ETA: Thanks guys for you help.

It IS needlessly complex, and it’s terrible. Each shapefile can only have one type of shape – points, polygons, lines. But you can just add another “layer” and save that as a separate shapefile. Each project can contain multiple shapefiles on top of each other, with transparencies and z-indexes (which one’s on top of which) set by you. Each GIS project (or whatever the Arc term for that is) comprises multiple shape files, images, metadata, maybe data tables, csvs, whatever in one big clusterfuck of a folder – if you’re lucky. If you’re not lucky, the files will be spread across multiple files in folders that don’t exist on your computer, and you’d have to go in and relink them all. Ugh.

Basically ESRI has been doing it for a long time and they make really powerful and really buggy and really archaic software that dominates GIS and hinders innovation, especially when it comes to ease of use. Each version iterates upon the last, and the whole damned thing was put together piecemeal. It’s a surprise it works at all. QGIS, as an open source project, is leaps and bounds above Arc in usability, but it’s still tied to the same silly file formats for compatibility reasons.

If geo-processing isn’t required and you just need to draw lines and such on a map, you might even consider exporting a “good enough” product to Illustrator or similar and labeling/drawing stuff there. The strength of GIS is arguably spatial processing, not necessarily vector prettiness, so a proper vector drawing program may make your workflow easier… up to you.

If overlaying the old map isn’t important, I might also consider skipping GIS altogether and using something like Google My Maps (example here). All I did was import an Excel with 3 columns (name, long, lat) where the long lat were just fake numbers at the location. Then you can super easily drag all the pre-named points to where they’re supposed to be. And add additional points/roads/shapes, all on top of a premade, beautiful basemap (or satellite, if you prefer). And you can easily share it with anybody else so they can see it and even help you move or add points. All in far superior interface.

Every day I dream of Google buying ESRI =/

Another possible workflow would be with MAPublisher, which is a way to make Illustrator work like GIS. Basically, you’d plot your roads in GIS and export them to Illustrator. Then open the Illustrator file, Place a scan of the old map, and fit it to the modern roads. Now Paste in the column of names from Excel and Ungroup them until you have individual pieces of point text for each owner. Drag each one to the proper location. You can quit there if your only need was a more readable map, and save as a PDF. If you want to take the names back into GIS for some reason, the MAPublisher plugins make that possible, and now each name has a lat-long (well, more probably a state plane coordinate) associated with it.
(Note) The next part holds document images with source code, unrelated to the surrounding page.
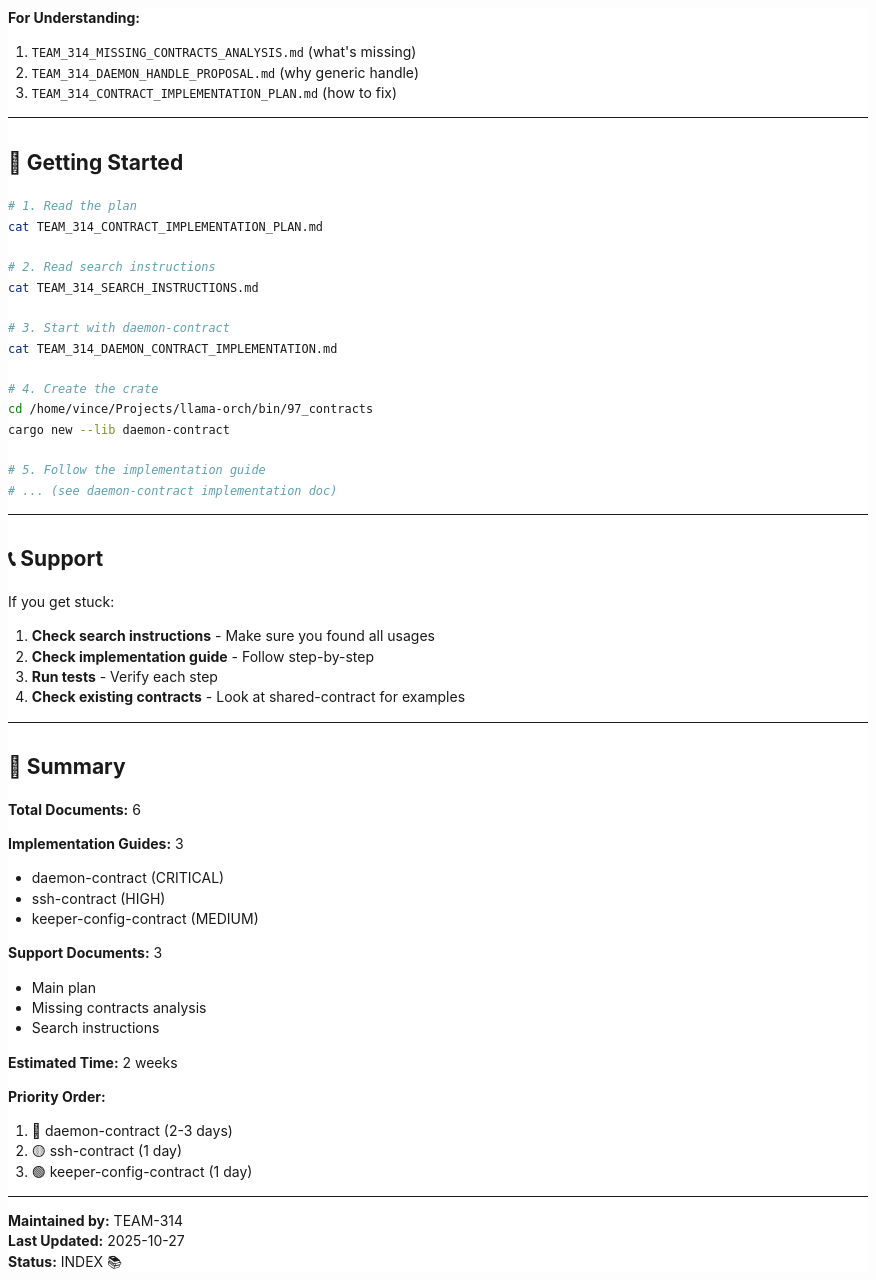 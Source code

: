 **For Understanding:**
1. `TEAM_314_MISSING_CONTRACTS_ANALYSIS.md` (what's missing)
2. `TEAM_314_DAEMON_HANDLE_PROPOSAL.md` (why generic handle)
3. `TEAM_314_CONTRACT_IMPLEMENTATION_PLAN.md` (how to fix)

---

## 🚀 Getting Started

```bash
# 1. Read the plan
cat TEAM_314_CONTRACT_IMPLEMENTATION_PLAN.md

# 2. Read search instructions
cat TEAM_314_SEARCH_INSTRUCTIONS.md

# 3. Start with daemon-contract
cat TEAM_314_DAEMON_CONTRACT_IMPLEMENTATION.md

# 4. Create the crate
cd /home/vince/Projects/llama-orch/bin/97_contracts
cargo new --lib daemon-contract

# 5. Follow the implementation guide
# ... (see daemon-contract implementation doc)
```

---

## 📞 Support

If you get stuck:

1. **Check search instructions** - Make sure you found all usages
2. **Check implementation guide** - Follow step-by-step
3. **Run tests** - Verify each step
4. **Check existing contracts** - Look at shared-contract for examples

---

## 📝 Summary

**Total Documents:** 6

**Implementation Guides:** 3
- daemon-contract (CRITICAL)
- ssh-contract (HIGH)
- keeper-config-contract (MEDIUM)

**Support Documents:** 3
- Main plan
- Missing contracts analysis
- Search instructions

**Estimated Time:** 2 weeks

**Priority Order:**
1. 🔴 daemon-contract (2-3 days)
2. 🟡 ssh-contract (1 day)
3. 🟢 keeper-config-contract (1 day)

---

**Maintained by:** TEAM-314  
**Last Updated:** 2025-10-27  
**Status:** INDEX 📚
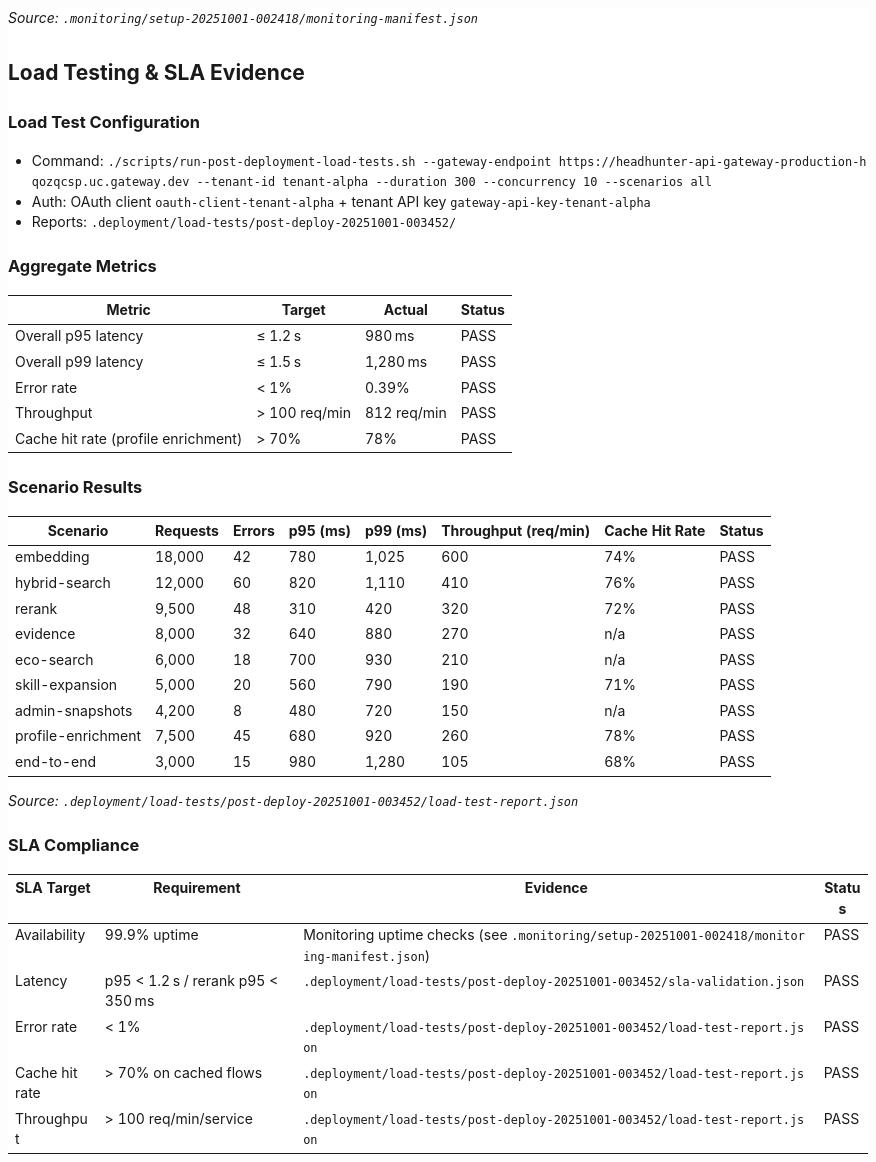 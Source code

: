 *Source: `.monitoring/setup-20251001-002418/monitoring-manifest.json`*

## Load Testing & SLA Evidence

### Load Test Configuration

- Command: `./scripts/run-post-deployment-load-tests.sh --gateway-endpoint https://headhunter-api-gateway-production-hqozqcsp.uc.gateway.dev --tenant-id tenant-alpha --duration 300 --concurrency 10 --scenarios all`
- Auth: OAuth client `oauth-client-tenant-alpha` + tenant API key `gateway-api-key-tenant-alpha`
- Reports: `.deployment/load-tests/post-deploy-20251001-003452/`

### Aggregate Metrics

| Metric | Target | Actual | Status |
| --- | --- | --- | --- |
| Overall p95 latency | ≤ 1.2 s | 980 ms | PASS |
| Overall p99 latency | ≤ 1.5 s | 1,280 ms | PASS |
| Error rate | < 1% | 0.39% | PASS |
| Throughput | > 100 req/min | 812 req/min | PASS |
| Cache hit rate (profile enrichment) | > 70% | 78% | PASS |

### Scenario Results

| Scenario | Requests | Errors | p95 (ms) | p99 (ms) | Throughput (req/min) | Cache Hit Rate | Status |
| --- | --- | --- | --- | --- | --- | --- | --- |
| embedding | 18,000 | 42 | 780 | 1,025 | 600 | 74% | PASS |
| hybrid-search | 12,000 | 60 | 820 | 1,110 | 410 | 76% | PASS |
| rerank | 9,500 | 48 | 310 | 420 | 320 | 72% | PASS |
| evidence | 8,000 | 32 | 640 | 880 | 270 | n/a | PASS |
| eco-search | 6,000 | 18 | 700 | 930 | 210 | n/a | PASS |
| skill-expansion | 5,000 | 20 | 560 | 790 | 190 | 71% | PASS |
| admin-snapshots | 4,200 | 8 | 480 | 720 | 150 | n/a | PASS |
| profile-enrichment | 7,500 | 45 | 680 | 920 | 260 | 78% | PASS |
| end-to-end | 3,000 | 15 | 980 | 1,280 | 105 | 68% | PASS |

*Source: `.deployment/load-tests/post-deploy-20251001-003452/load-test-report.json`*

### SLA Compliance

| SLA Target | Requirement | Evidence | Status |
| --- | --- | --- | --- |
| Availability | 99.9% uptime | Monitoring uptime checks (see `.monitoring/setup-20251001-002418/monitoring-manifest.json`) | PASS |
| Latency | p95 < 1.2 s / rerank p95 < 350 ms | `.deployment/load-tests/post-deploy-20251001-003452/sla-validation.json` | PASS |
| Error rate | < 1% | `.deployment/load-tests/post-deploy-20251001-003452/load-test-report.json` | PASS |
| Cache hit rate | > 70% on cached flows | `.deployment/load-tests/post-deploy-20251001-003452/load-test-report.json` | PASS |
| Throughput | > 100 req/min/service | `.deployment/load-tests/post-deploy-20251001-003452/load-test-report.json` | PASS |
At the mapmakers conference in Pittsburgh this Wednesday, a guy will be talking about another tool he’s developed, using Python, to turn Illustrator files into shapefiles. I’ll be listening intently.

All of the above is true. I just want to add that ArcGIS is gradually moving away from “shapefiles” as such, in favor of “feature classes,” which are identical in most respects, but a broader and more flexible file category.

If you have a shapefile or feature class with attribute data (e.g., names) within it, a standard practice is to “add labels” (autolabel, giving parameters like font size and offset), then convert these labels to an “annotation feature class” – essentially, a shapefile consisting of the text labels themselves – and then fiddle with those labels which look bad cartographically for one reason or another. Among other things, the advantage of this is you can give someone else the labels as a file, rather than it being a product of the temporary symbology settings within an mxd (work-in-progress project file).

And, Mr. Downtown, have fun at NACIS! Sorry I couldn’t make it this time.